Voila! Black gold courtesy of the moka.
Heather Hoch

Stumptown Coffee recommends using pre-heated water in the base of the moka before you heat up the pot on the stove. They also advise placing the finished brew on cold, damp thermal towels or to run the pot under cold water to stop the extraction. Both of these steps help prevent a metallic taste in your finished product.

Be warned that what might look like a cup of coffee from your Bialetti is actually meant to be more like three servings due to its high concentration. Therefore, some people will water down moka coffee, almost like an at-home Americano.

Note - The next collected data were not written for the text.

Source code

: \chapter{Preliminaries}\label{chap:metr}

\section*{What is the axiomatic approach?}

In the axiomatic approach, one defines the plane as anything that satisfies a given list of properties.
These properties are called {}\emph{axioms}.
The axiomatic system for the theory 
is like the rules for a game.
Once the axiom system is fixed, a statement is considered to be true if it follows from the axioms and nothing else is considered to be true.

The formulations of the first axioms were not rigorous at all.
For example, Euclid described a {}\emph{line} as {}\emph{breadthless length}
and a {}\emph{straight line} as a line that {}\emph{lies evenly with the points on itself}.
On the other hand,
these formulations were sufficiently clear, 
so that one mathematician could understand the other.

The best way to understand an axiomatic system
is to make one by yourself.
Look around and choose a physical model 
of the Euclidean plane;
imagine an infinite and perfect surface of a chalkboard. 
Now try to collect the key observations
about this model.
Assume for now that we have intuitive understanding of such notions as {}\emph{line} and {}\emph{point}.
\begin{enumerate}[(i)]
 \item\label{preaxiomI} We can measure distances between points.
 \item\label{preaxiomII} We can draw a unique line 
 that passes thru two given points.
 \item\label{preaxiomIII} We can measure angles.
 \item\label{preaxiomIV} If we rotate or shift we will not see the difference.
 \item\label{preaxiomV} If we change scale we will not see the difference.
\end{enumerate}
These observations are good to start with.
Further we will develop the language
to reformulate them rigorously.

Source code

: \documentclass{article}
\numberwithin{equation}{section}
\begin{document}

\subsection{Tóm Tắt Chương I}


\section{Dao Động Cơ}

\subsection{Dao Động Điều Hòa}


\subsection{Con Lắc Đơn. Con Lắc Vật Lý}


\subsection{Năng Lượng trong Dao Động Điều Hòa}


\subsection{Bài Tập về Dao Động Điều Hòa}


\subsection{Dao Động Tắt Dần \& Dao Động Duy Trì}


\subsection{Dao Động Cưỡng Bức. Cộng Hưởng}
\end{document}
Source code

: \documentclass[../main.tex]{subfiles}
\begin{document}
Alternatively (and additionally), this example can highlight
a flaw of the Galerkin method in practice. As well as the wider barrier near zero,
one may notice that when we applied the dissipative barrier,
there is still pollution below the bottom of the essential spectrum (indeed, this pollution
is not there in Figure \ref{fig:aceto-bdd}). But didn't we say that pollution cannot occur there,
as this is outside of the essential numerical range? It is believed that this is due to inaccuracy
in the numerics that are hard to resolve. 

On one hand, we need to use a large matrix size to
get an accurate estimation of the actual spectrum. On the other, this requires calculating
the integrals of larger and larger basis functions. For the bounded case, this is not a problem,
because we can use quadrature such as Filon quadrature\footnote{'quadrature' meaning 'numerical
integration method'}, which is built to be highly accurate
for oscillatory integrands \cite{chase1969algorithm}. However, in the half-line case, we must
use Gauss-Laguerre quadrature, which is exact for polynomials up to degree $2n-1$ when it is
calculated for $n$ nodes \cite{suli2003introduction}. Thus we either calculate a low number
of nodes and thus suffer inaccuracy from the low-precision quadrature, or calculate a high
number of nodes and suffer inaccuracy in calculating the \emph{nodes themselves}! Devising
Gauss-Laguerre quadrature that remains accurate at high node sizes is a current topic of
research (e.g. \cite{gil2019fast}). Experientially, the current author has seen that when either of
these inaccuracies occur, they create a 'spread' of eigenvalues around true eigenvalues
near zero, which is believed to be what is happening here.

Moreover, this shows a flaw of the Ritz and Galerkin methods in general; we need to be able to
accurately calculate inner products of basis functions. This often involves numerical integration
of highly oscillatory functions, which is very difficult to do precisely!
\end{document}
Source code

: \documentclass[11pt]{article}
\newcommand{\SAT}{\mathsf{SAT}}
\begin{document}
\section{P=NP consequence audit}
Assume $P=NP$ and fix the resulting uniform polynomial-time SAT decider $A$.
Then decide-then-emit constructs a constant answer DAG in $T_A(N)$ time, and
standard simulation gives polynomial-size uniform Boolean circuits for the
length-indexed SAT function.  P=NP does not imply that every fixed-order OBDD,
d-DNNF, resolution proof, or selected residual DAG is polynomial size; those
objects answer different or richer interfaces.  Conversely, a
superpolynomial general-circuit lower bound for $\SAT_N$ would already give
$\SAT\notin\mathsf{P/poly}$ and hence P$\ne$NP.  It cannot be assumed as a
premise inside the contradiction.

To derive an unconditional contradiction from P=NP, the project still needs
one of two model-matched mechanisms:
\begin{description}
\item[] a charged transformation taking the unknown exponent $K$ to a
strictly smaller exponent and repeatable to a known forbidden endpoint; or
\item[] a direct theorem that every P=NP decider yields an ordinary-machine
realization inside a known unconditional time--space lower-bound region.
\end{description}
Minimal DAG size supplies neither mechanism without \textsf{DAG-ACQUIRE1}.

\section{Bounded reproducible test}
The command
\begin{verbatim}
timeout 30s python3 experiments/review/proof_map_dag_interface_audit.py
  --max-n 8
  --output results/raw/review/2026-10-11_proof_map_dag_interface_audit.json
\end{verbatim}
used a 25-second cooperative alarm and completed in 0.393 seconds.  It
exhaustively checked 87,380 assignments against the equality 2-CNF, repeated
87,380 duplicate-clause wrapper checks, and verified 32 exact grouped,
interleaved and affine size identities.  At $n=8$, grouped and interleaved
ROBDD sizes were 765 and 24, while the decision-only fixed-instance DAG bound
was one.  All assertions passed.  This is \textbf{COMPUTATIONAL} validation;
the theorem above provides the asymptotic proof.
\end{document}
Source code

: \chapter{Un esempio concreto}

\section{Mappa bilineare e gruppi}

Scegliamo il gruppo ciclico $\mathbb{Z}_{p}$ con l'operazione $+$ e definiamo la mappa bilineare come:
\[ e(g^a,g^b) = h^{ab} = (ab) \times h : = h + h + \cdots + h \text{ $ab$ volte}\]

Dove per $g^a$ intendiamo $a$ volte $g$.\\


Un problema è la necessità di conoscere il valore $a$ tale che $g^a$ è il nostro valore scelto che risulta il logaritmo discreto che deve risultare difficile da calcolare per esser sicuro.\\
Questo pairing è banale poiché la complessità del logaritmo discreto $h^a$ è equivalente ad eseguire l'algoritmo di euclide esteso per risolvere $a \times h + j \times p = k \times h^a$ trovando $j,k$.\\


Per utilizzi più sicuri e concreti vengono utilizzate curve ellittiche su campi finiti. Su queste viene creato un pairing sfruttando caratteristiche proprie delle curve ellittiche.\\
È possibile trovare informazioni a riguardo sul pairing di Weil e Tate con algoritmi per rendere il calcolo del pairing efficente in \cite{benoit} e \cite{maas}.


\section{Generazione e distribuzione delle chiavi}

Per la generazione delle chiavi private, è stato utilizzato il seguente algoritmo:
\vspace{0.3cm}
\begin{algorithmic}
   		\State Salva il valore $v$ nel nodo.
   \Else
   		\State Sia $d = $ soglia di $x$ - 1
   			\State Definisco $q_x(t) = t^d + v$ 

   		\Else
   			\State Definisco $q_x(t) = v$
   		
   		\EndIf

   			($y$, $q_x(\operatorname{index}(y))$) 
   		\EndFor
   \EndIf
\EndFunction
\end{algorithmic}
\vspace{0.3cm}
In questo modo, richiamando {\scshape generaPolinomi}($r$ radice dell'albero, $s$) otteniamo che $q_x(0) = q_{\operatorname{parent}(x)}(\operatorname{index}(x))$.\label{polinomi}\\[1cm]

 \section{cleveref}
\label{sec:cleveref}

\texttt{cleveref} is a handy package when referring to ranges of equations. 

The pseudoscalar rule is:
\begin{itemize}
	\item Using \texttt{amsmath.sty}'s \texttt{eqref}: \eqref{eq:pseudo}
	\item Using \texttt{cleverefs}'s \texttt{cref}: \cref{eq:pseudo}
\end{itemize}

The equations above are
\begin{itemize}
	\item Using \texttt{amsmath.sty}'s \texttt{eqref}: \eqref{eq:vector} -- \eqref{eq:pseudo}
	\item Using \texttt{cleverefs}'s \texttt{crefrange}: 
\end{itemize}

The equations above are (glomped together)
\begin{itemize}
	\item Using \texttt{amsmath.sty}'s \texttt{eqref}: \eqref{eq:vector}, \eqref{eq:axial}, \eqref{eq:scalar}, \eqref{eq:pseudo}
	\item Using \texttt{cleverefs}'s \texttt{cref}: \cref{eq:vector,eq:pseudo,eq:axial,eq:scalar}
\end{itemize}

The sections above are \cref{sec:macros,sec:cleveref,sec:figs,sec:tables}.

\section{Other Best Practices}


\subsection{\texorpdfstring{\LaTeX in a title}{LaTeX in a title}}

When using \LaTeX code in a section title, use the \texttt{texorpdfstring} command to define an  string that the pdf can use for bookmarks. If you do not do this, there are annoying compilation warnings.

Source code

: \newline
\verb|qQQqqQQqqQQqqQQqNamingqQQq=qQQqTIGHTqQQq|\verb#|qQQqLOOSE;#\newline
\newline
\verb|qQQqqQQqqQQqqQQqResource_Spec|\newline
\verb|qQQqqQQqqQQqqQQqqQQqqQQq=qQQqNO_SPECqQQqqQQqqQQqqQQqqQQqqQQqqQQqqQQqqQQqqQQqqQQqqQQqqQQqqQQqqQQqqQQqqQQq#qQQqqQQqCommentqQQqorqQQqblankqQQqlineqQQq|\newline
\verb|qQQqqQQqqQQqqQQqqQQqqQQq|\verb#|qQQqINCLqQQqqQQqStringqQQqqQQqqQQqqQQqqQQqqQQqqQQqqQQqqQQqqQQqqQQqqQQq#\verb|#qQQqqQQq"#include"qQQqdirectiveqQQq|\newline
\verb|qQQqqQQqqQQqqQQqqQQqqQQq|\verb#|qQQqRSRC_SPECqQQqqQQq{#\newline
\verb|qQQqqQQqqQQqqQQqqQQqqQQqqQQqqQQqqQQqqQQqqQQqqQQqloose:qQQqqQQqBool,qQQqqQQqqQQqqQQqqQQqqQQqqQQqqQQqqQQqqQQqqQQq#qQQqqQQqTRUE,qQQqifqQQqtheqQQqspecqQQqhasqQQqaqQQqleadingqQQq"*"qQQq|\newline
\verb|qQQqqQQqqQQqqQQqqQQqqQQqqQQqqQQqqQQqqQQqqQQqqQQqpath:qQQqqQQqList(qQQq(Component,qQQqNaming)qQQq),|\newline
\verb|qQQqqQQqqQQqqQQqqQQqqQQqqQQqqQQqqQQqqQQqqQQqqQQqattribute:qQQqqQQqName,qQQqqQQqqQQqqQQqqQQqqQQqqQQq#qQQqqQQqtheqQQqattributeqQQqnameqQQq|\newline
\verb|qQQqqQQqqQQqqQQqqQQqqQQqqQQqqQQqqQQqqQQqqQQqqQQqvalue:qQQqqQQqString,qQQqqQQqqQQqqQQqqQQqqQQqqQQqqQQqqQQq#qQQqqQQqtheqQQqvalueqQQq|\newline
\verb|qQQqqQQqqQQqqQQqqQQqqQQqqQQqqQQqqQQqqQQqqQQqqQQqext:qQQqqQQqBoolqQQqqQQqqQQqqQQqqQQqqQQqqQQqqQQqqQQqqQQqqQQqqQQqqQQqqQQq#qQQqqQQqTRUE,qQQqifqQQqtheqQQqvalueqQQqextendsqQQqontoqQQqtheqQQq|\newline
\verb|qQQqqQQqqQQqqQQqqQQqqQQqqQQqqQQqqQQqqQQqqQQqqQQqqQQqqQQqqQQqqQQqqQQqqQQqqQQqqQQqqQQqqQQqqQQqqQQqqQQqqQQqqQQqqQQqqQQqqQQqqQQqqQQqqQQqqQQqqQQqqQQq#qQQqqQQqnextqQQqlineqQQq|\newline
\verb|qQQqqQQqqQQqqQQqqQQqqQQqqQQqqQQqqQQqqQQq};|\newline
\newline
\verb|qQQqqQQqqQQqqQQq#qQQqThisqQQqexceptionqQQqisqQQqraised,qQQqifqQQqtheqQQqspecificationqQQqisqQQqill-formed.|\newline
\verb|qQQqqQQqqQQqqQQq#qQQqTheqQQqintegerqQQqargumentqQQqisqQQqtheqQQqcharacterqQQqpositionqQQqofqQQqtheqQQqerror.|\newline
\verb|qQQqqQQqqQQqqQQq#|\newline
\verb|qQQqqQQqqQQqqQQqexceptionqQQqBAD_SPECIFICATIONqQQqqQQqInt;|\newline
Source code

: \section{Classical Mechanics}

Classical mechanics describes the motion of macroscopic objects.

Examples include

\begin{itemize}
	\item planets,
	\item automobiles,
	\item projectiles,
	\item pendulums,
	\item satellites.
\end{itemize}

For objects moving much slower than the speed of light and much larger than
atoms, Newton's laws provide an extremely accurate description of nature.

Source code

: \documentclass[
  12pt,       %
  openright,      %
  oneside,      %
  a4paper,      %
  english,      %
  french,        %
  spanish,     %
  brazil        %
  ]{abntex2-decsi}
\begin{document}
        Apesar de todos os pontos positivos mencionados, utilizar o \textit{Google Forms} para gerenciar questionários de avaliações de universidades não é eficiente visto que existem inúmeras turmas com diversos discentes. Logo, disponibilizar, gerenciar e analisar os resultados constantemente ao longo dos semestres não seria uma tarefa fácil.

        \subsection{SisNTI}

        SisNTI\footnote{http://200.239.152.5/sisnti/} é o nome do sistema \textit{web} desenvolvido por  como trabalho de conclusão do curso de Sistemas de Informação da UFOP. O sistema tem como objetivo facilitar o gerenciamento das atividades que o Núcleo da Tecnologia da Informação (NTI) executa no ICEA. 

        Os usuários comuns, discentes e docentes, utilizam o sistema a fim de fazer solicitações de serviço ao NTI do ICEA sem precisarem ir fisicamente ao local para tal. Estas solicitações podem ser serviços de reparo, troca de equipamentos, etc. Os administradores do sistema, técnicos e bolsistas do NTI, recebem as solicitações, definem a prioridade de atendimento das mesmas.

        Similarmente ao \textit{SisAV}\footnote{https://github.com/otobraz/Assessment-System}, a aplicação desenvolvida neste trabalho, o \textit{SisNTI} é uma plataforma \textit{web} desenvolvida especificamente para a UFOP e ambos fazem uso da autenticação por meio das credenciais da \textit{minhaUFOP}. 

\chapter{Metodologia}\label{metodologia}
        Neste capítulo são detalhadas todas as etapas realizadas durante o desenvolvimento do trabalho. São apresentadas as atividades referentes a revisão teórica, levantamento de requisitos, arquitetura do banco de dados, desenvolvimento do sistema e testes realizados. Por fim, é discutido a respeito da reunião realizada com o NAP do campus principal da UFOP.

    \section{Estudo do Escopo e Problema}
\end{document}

I love the strong flavor, but have also found that including cinnamon in the grounds before brewing and a squirt of honey in the bottom of your cup before pouring yields some pretty tasty results if you're looking to cut some of the coffee flavor. Plus, the whole history of making Americanos just seems a little insulting.

Unfortunately, you're on your own in terms of steaming milk on your stove if you want a latte, which has pretty much been a failure for me every time I've tried. Bialetti makes the Mukka Express, which is a moka-like cappuccino maker, but, like the classic moka is to espresso, it isn't exactly the same.